Dengan berat hati, kuletakkan secarik kertas bergores tinta hitam di sampingnya. Sekali lagi dan akan menjadi yang terakhir kali, kupandangi wajahnya sebelum kedua kaki ini melangkah menjauh secara perlahan-lahan berubah kukuh.

»--•--«

"Bangun, Adik Kecil! Ada pesawat akan jatuh ke atap kamarmu!"

Gangguan suara yang sama setiap pagi, berikut tarikan selimut hingga melorot ke lantai. Gadis di atas kasur menanggapi kegaduhan tersebut dengan menyembunyikan kepala di balik bantal. Akan tetapi, si pengganggu tidak akan berhenti sampai di situ. Dia berlari lebih dekat ke gadis di atas kasur, kemudian menekan-nekan bantalnya dengan kedua tangan bagai membuat adonan kue. Si gadis pun menyerah, dia menjauhkan bantal dari wajah dan berbalik menyerang si pengganggu yang adalah kakak lelakinya dengan melayangkan bantal tersebut ke arah wajah.

"Puas kamu, Pram?"

Gangguan yang selalu berhasil membuat sang adik bangun cepat di pagi hari membuahkan tawa dari mulut Pram sang kakak. "Jika kamu tidak ingin pagi harimu terus seperti ini, maka kunci kamarmu dan bangun sendiri."

"Memang aku tidak tahu kalau dirimu ini suka meminta kunci cadangan ke Mama? Sudah sana, pergi dari sini!"

Pram mengangguk dan berlalu begitu saja, tanpa berucap atau bertingkah lain lagi. Namun, tiba-tiba langkahnya terhenti dan kembali berbalik sedikit.

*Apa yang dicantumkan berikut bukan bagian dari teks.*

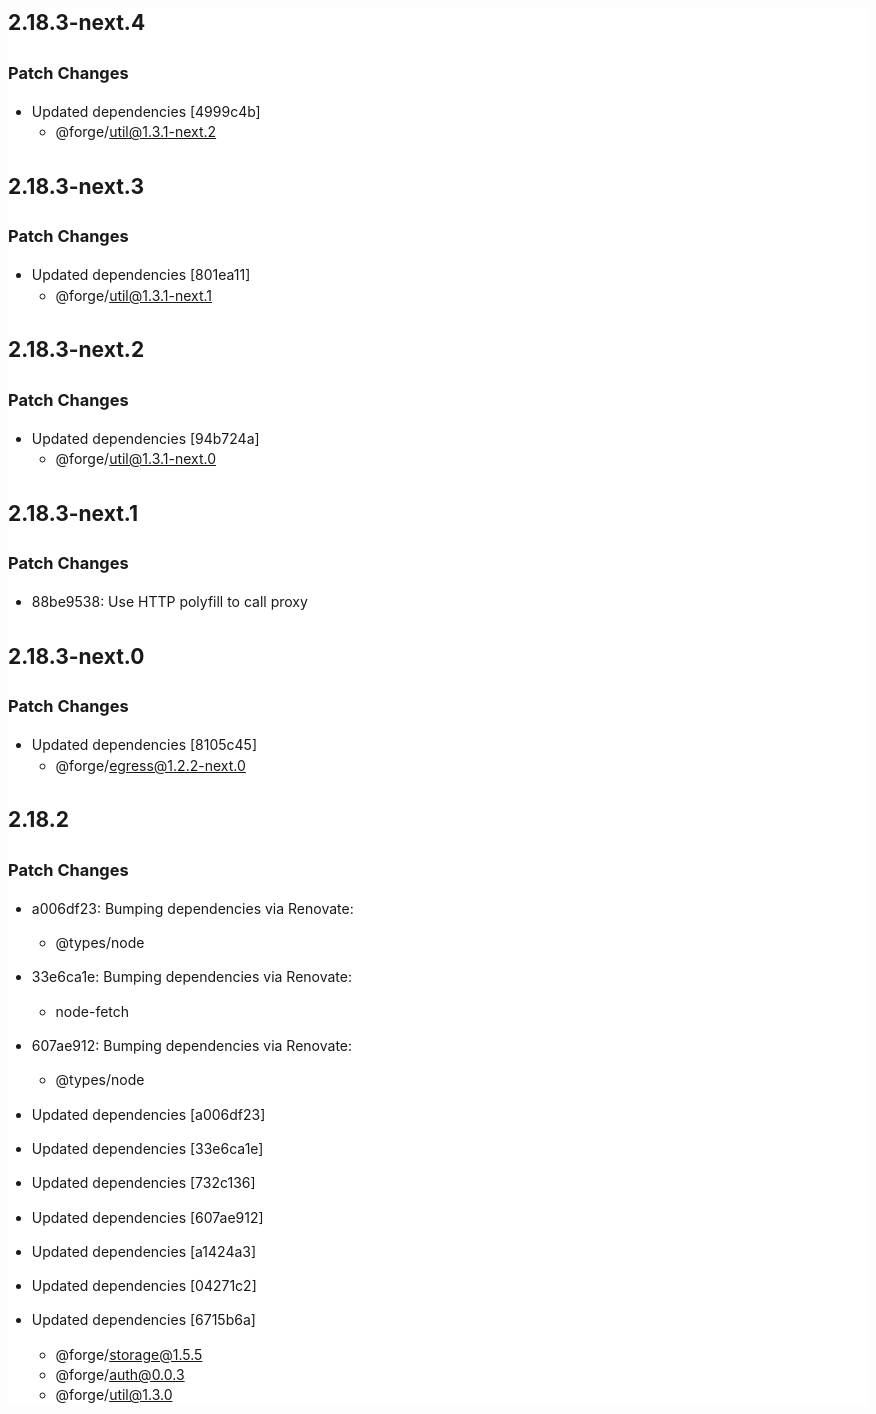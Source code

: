 ## 2.18.3-next.4

### Patch Changes

- Updated dependencies [4999c4b]
  - @forge/util@1.3.1-next.2

## 2.18.3-next.3

### Patch Changes

- Updated dependencies [801ea11]
  - @forge/util@1.3.1-next.1

## 2.18.3-next.2

### Patch Changes

- Updated dependencies [94b724a]
  - @forge/util@1.3.1-next.0

## 2.18.3-next.1

### Patch Changes

- 88be9538: Use HTTP polyfill to call proxy

## 2.18.3-next.0

### Patch Changes

- Updated dependencies [8105c45]
  - @forge/egress@1.2.2-next.0

## 2.18.2

### Patch Changes

- a006df23: Bumping dependencies via Renovate:

  - @types/node

- 33e6ca1e: Bumping dependencies via Renovate:

  - node-fetch

- 607ae912: Bumping dependencies via Renovate:

  - @types/node

- Updated dependencies [a006df23]
- Updated dependencies [33e6ca1e]
- Updated dependencies [732c136]
- Updated dependencies [607ae912]
- Updated dependencies [a1424a3]
- Updated dependencies [04271c2]
- Updated dependencies [6715b6a]
  - @forge/storage@1.5.5
  - @forge/auth@0.0.3
  - @forge/util@1.3.0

"Eh, Diva. Siapa cepat ke bawah, dia yang pertama mendapat sereal pelangi!" Detik itu juga Pram menghilang dari kamar sang adik.

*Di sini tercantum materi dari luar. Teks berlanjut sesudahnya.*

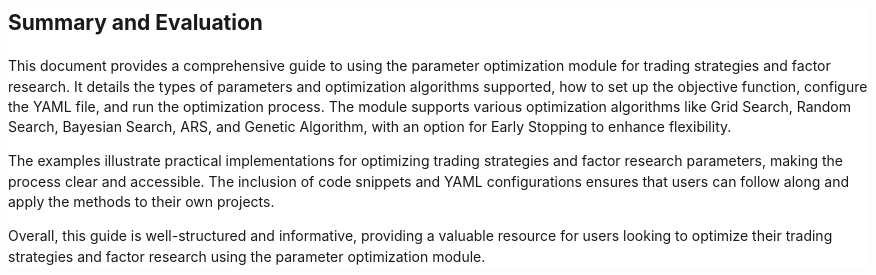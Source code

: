 ## Summary and Evaluation

This document provides a comprehensive guide to using the parameter optimization module for trading strategies and factor research. It details the types of parameters and optimization algorithms supported, how to set up the objective function, configure the YAML file, and run the optimization process. The module supports various optimization algorithms like Grid Search, Random Search, Bayesian Search, ARS, and Genetic Algorithm, with an option for Early Stopping to enhance flexibility.

The examples illustrate practical implementations for optimizing trading strategies and factor research parameters, making the process clear and accessible. The inclusion of code snippets and YAML configurations ensures that users can follow along and apply the methods to their own projects.

Overall, this guide is well-structured and informative, providing a valuable resource for users looking to optimize their trading strategies and factor research using the parameter optimization module.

"Pram! Tunggu!" seru Diva.

Gangguan sang kakak yang berujung merapikan tempat tidur; dilanjut memilih pakaian sekolah; membersihkan dan mempercantik diri; dan diakhiri sarapan, begitulah rutinitas Diva setiap pagi sebelum pergi menuntut ilmu di bangku sekolah menengah. Mempunyai kakak laki-laki yang suka jahil seperti Pram adalah tantangan Diva dalam menciptakan suasana pagi hari yang baik. Contohnya sekarang ini, ditinggal beberapa detik saja oleh Diva karena mengambil air minum, semangkuk sereal pelangi yang sudah seharusnya menjadi jatahnya itu malah dilahap Pram.

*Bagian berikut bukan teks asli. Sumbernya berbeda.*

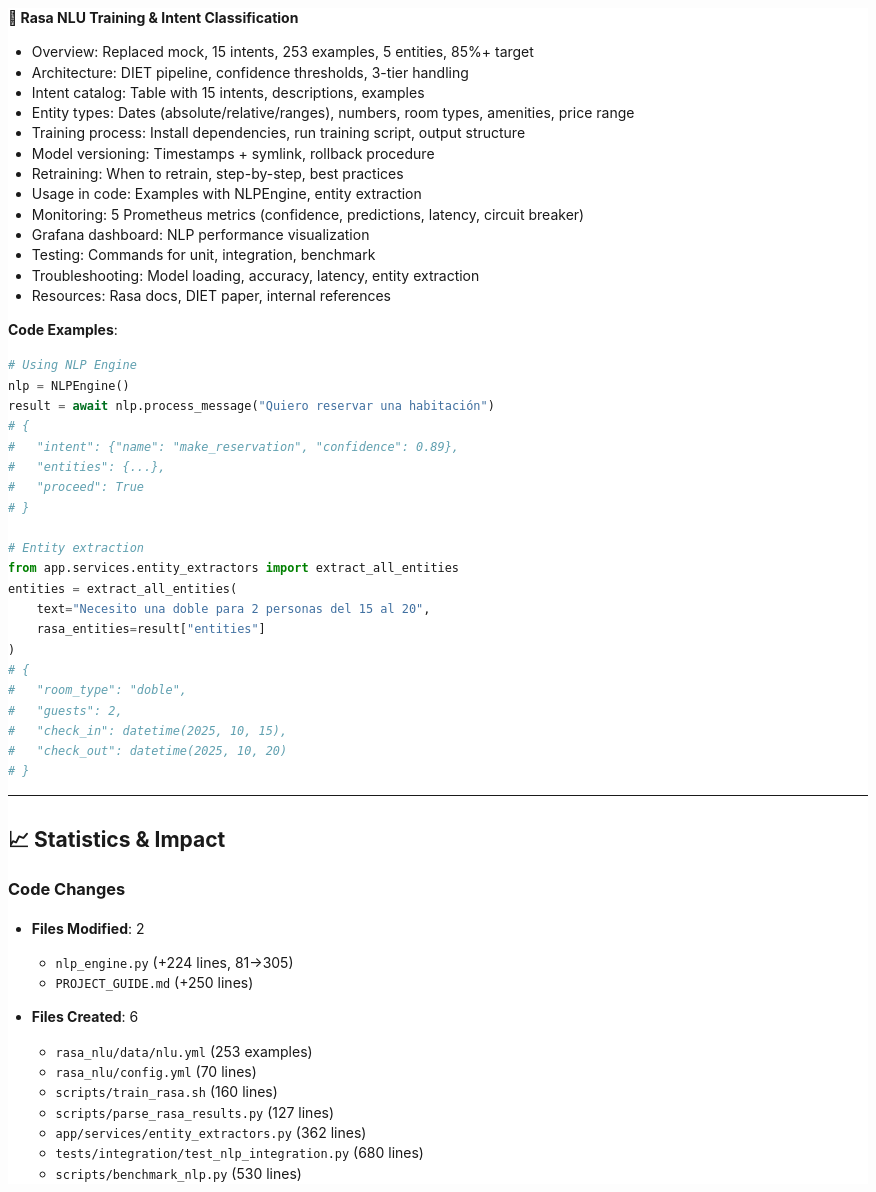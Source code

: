 **🤖 Rasa NLU Training & Intent Classification**
- Overview: Replaced mock, 15 intents, 253 examples, 5 entities, 85%+ target
- Architecture: DIET pipeline, confidence thresholds, 3-tier handling
- Intent catalog: Table with 15 intents, descriptions, examples
- Entity types: Dates (absolute/relative/ranges), numbers, room types, amenities, price range
- Training process: Install dependencies, run training script, output structure
- Model versioning: Timestamps + symlink, rollback procedure
- Retraining: When to retrain, step-by-step, best practices
- Usage in code: Examples with NLPEngine, entity extraction
- Monitoring: 5 Prometheus metrics (confidence, predictions, latency, circuit breaker)
- Grafana dashboard: NLP performance visualization
- Testing: Commands for unit, integration, benchmark
- Troubleshooting: Model loading, accuracy, latency, entity extraction
- Resources: Rasa docs, DIET paper, internal references

**Code Examples**:
```python
# Using NLP Engine
nlp = NLPEngine()
result = await nlp.process_message("Quiero reservar una habitación")
# {
#   "intent": {"name": "make_reservation", "confidence": 0.89},
#   "entities": {...},
#   "proceed": True
# }

# Entity extraction
from app.services.entity_extractors import extract_all_entities
entities = extract_all_entities(
    text="Necesito una doble para 2 personas del 15 al 20",
    rasa_entities=result["entities"]
)
# {
#   "room_type": "doble",
#   "guests": 2,
#   "check_in": datetime(2025, 10, 15),
#   "check_out": datetime(2025, 10, 20)
# }
```

---

## 📈 Statistics & Impact

### Code Changes
- **Files Modified**: 2
  - `nlp_engine.py` (+224 lines, 81→305)
  - `PROJECT_GUIDE.md` (+250 lines)

- **Files Created**: 6
  - `rasa_nlu/data/nlu.yml` (253 examples)
  - `rasa_nlu/config.yml` (70 lines)
  - `scripts/train_rasa.sh` (160 lines)
  - `scripts/parse_rasa_results.py` (127 lines)
  - `app/services/entity_extractors.py` (362 lines)
  - `tests/integration/test_nlp_integration.py` (680 lines)
  - `scripts/benchmark_nlp.py` (530 lines)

Diva langsung protes, "Pram! Jangan licik, itu punyaku!" Namun, yang ditegur malah tertawa-tawa. Memasang ekspresi mengejek pula. "Kamu harus makan yang punyamu sendiri."

"Ya, inilah punyaku karena aku yang pertama menyentuhnya," balas Pram santai.

"Mana ada punyamu? Aku lebih dulu turun ke bawah, Pram."

"Ya, tapi kamu belum memakannya. Jadi, aku tetap yang pertama."

"Hei! Aku sudah makan ketika kamu masih di atas!"

"Benarkah? Karena yang kulihat, kamu masih minum." Pram melempar cengiran yang di mata Diva super menyebalkan. Diva menggenggam gelas erat-erat sampai menonjolkan urat tangan yang tampak berwarna keunguan.

Suara sedikit rendah yang baru datang dari ruangan lain terdengar bagai mematahkan ketegangan dan mendinginkan situasi. Diketahui terlontar dari mulut pria dewasa dalam balutan pakaian formal yang merupakan orang tua si kakak-adik sekaligus pelindung Diva dari segala kejahilan Pram. Sepasang netra Pram terpaku pada kedatangannya yang memancarkan aura wibawa dari tubuh jangkungnya yang tegap. Pram langsung bergeser ke kursi sebelah dan memakan sereal coklatnya dengan tenang seolah tidak terjadi apa-apa sebelumnya.

"Pram, apa yang telah kamu perbuat pada Diva?" Sorot pandang sang ayah ternilai tajam, tapi tidak membuat si pemilik nama gentar.

"Oh, hanya kejahilan kecil untuk Adik Kecil," jawab Pram seadanya.